Несколько раз на дню Жюльен представлял себе родителей и родной дом, куда должен вскоре возвратиться. Ведь отец от его имени принял на себя определенные обязательства.

Вошла хозяйка с газетой в руках.

— Ну, что новенького? — спросил у нее хозяин.

Она пробежала глазами первую полосу и начала читать вслух:

— «В результате методических операций наши части несколько продвинулись вперед в районе между Сааром и Вогезами».

— Вы даже не представляете себе, сколько людей укладывают, чтобы продвинуться на метр вперед, — сказал хозяин.

— Смотри-ка! — воскликнула госпожа Петьо. — Первые английские соединения прибыли во Францию.

— Ну, это не ахти какое дело, — заявил господин Петьо.

И принялся рассказывать о сражениях 1917 года и о дурной выправке британских солдат, которые занимали позиции рядом с его полком.

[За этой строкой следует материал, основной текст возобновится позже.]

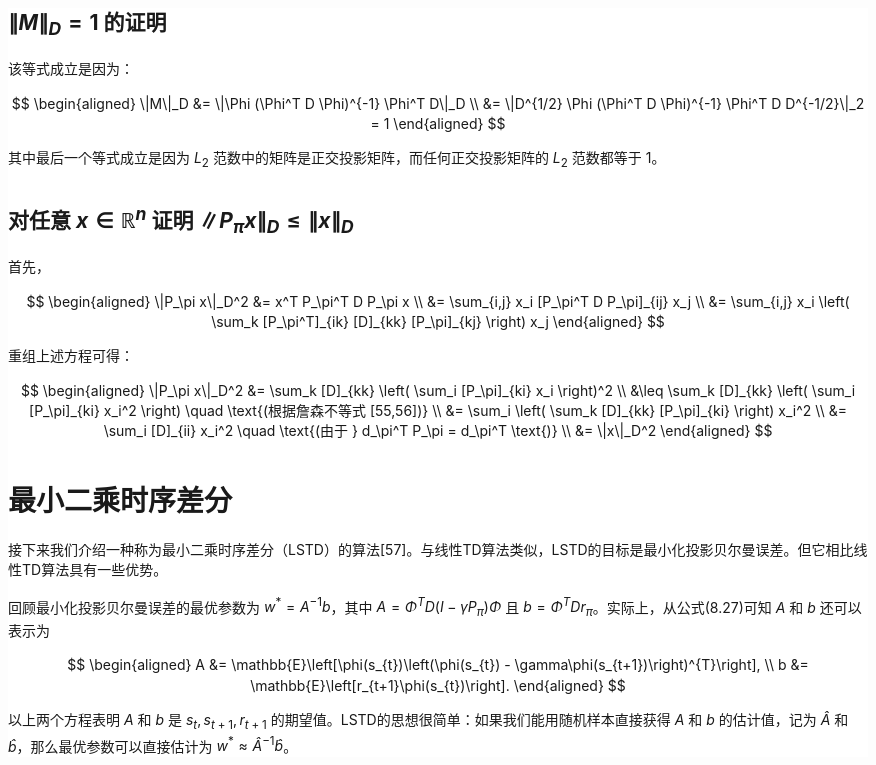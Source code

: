 ## $\|M\|_D = 1$ 的证明

该等式成立是因为：

$$
\begin{aligned}
\|M\|_D &= \|\Phi (\Phi^T D \Phi)^{-1} \Phi^T D\|_D \\
&= \|D^{1/2} \Phi (\Phi^T D \Phi)^{-1} \Phi^T D D^{-1/2}\|_2 = 1
\end{aligned}
$$

其中最后一个等式成立是因为 $L_2$ 范数中的矩阵是正交投影矩阵，而任何正交投影矩阵的 $L_2$ 范数都等于 1。

## 对任意 $x \in \mathbb{R}^n$ 证明 $\|P_\pi x\|_D \leq \|x\|_D$

首先，

$$
\begin{aligned}
\|P_\pi x\|_D^2 &= x^T P_\pi^T D P_\pi x \\
&= \sum_{i,j} x_i [P_\pi^T D P_\pi]_{ij} x_j \\
&= \sum_{i,j} x_i \left( \sum_k [P_\pi^T]_{ik} [D]_{kk} [P_\pi]_{kj} \right) x_j
\end{aligned}
$$

重组上述方程可得：

$$
\begin{aligned}
\|P_\pi x\|_D^2 &= \sum_k [D]_{kk} \left( \sum_i [P_\pi]_{ki} x_i \right)^2 \\
&\leq \sum_k [D]_{kk} \left( \sum_i [P_\pi]_{ki} x_i^2 \right) \quad \text{(根据詹森不等式 [55,56])} \\
&= \sum_i \left( \sum_k [D]_{kk} [P_\pi]_{ki} \right) x_i^2 \\
&= \sum_i [D]_{ii} x_i^2 \quad \text{(由于 } d_\pi^T P_\pi = d_\pi^T \text{)} \\
&= \|x\|_D^2
\end{aligned}
$$

# 最小二乘时序差分

接下来我们介绍一种称为最小二乘时序差分（LSTD）的算法[57]。与线性TD算法类似，LSTD的目标是最小化投影贝尔曼误差。但它相比线性TD算法具有一些优势。

回顾最小化投影贝尔曼误差的最优参数为 $w^{*} = A^{-1}b$，其中 $A = \Phi^{T}D(I - \gamma P_{\pi})\Phi$ 且 $b = \Phi^{T}Dr_{\pi}$。实际上，从公式(8.27)可知 $A$ 和 $b$ 还可以表示为

$$
\begin{aligned}
A &= \mathbb{E}\left[\phi(s_{t})\left(\phi(s_{t}) - \gamma\phi(s_{t+1})\right)^{T}\right], \\
b &= \mathbb{E}\left[r_{t+1}\phi(s_{t})\right].
\end{aligned}
$$

以上两个方程表明 $A$ 和 $b$ 是 $s_{t}, s_{t+1}, r_{t+1}$ 的期望值。LSTD的思想很简单：如果我们能用随机样本直接获得 $A$ 和 $b$ 的估计值，记为 $\hat{A}$ 和 $\hat{b}$，那么最优参数可以直接估计为 $w^{*} \approx \hat{A}^{-1}\hat{b}$。
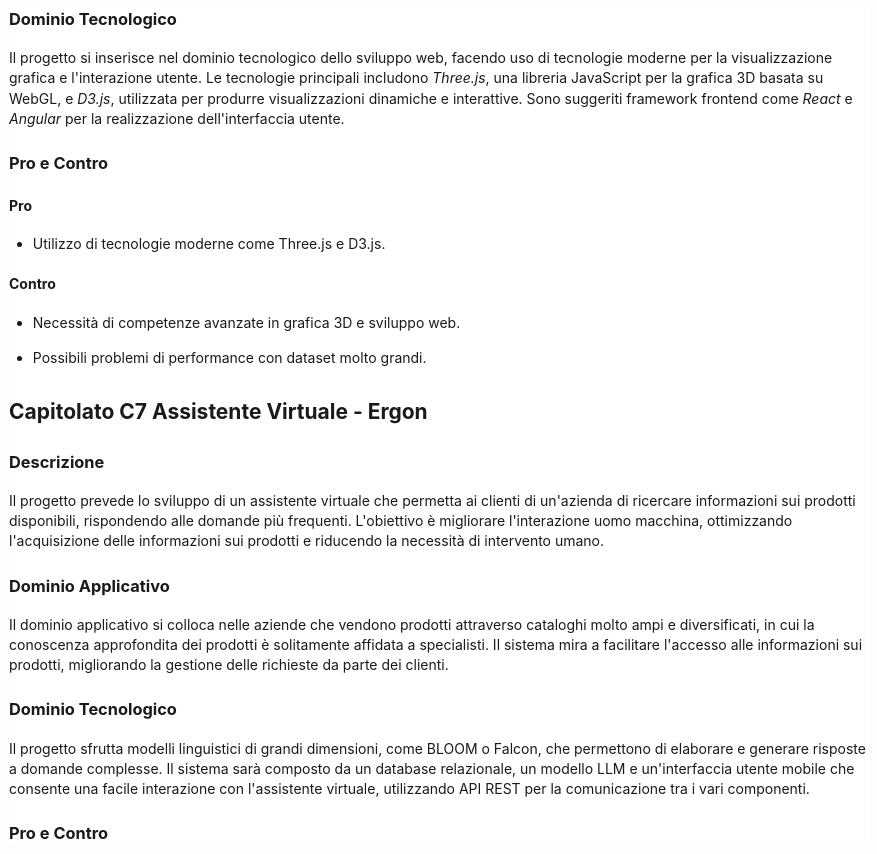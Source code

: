### Dominio Tecnologico

Il progetto si inserisce nel dominio tecnologico dello sviluppo web,
facendo uso di tecnologie moderne per la visualizzazione grafica e
l'interazione utente. Le tecnologie principali includono *Three.js*, una
libreria JavaScript per la grafica 3D basata su WebGL, e *D3.js*,
utilizzata per produrre visualizzazioni dinamiche e interattive. Sono
suggeriti framework frontend come *React* e *Angular* per la
realizzazione dell'interfaccia utente.

### Pro e Contro

#### Pro

-   Utilizzo di tecnologie moderne come Three.js e D3.js.

#### Contro

-   Necessità di competenze avanzate in grafica 3D e sviluppo web.

-   Possibili problemi di performance con dataset molto grandi.

## Capitolato C7 Assistente Virtuale - Ergon

### Descrizione

Il progetto prevede lo sviluppo di un assistente virtuale che permetta
ai clienti di un'azienda di ricercare informazioni sui prodotti
disponibili, rispondendo alle domande più frequenti. L'obiettivo è
migliorare l'interazione uomo macchina, ottimizzando l'acquisizione
delle informazioni sui prodotti e riducendo la necessità di intervento
umano.

### Dominio Applicativo

Il dominio applicativo si colloca nelle aziende che vendono prodotti
attraverso cataloghi molto ampi e diversificati, in cui la conoscenza
approfondita dei prodotti è solitamente affidata a specialisti. Il
sistema mira a facilitare l'accesso alle informazioni sui prodotti,
migliorando la gestione delle richieste da parte dei clienti.

### Dominio Tecnologico

Il progetto sfrutta modelli linguistici di grandi dimensioni, come BLOOM
o Falcon, che permettono di elaborare e generare risposte a domande
complesse. Il sistema sarà composto da un database relazionale, un
modello LLM e un'interfaccia utente mobile che consente una facile
interazione con l'assistente virtuale, utilizzando API REST per la
comunicazione tra i vari componenti.

### Pro e Contro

Минуту спустя хозяйка сложила газету.

— Вы еще не приготовили себе завтрак? — спросила она. — Пожалуй, я этим займусь.

Хозяин отложил лопату, вытащил из сушильного шкафа два противня и подошел к Жюльену.

— Скажи-ка, голубчик, — обратился он к нему, — а что, если мы для разнообразия полакомимся сегодня колбасой?